◆ **WORK ORDER**: Where does the word "facebook" appear in the data? Copy every line that holds it.

START SOURCE DATA

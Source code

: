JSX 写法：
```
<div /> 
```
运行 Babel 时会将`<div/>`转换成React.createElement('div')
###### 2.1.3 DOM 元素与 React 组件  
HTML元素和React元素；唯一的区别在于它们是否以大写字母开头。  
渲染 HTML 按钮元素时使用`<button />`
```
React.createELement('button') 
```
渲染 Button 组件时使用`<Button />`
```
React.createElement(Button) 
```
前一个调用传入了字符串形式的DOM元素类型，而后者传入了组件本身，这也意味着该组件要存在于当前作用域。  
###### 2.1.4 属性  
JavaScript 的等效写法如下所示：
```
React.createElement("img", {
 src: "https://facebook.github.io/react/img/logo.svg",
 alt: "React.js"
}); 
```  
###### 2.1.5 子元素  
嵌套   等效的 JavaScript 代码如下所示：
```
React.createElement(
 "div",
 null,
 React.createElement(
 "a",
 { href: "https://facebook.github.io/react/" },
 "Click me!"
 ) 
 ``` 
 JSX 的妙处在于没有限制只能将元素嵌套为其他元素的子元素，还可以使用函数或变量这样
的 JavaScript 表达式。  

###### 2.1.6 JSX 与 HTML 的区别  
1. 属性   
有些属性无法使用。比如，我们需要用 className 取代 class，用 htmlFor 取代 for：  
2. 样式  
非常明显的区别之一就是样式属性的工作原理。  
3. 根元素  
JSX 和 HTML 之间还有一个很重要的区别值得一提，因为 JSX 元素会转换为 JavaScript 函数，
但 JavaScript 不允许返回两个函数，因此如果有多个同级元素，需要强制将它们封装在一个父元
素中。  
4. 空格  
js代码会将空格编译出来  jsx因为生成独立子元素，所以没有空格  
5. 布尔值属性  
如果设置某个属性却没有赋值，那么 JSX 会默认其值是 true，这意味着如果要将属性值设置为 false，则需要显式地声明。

END SOURCE DATA

◆ **RESPONSE TO THIS TASK**:
 src: "https://facebook.github.io/react/img/logo.svg",
 { href: "https://facebook.github.io/react/" },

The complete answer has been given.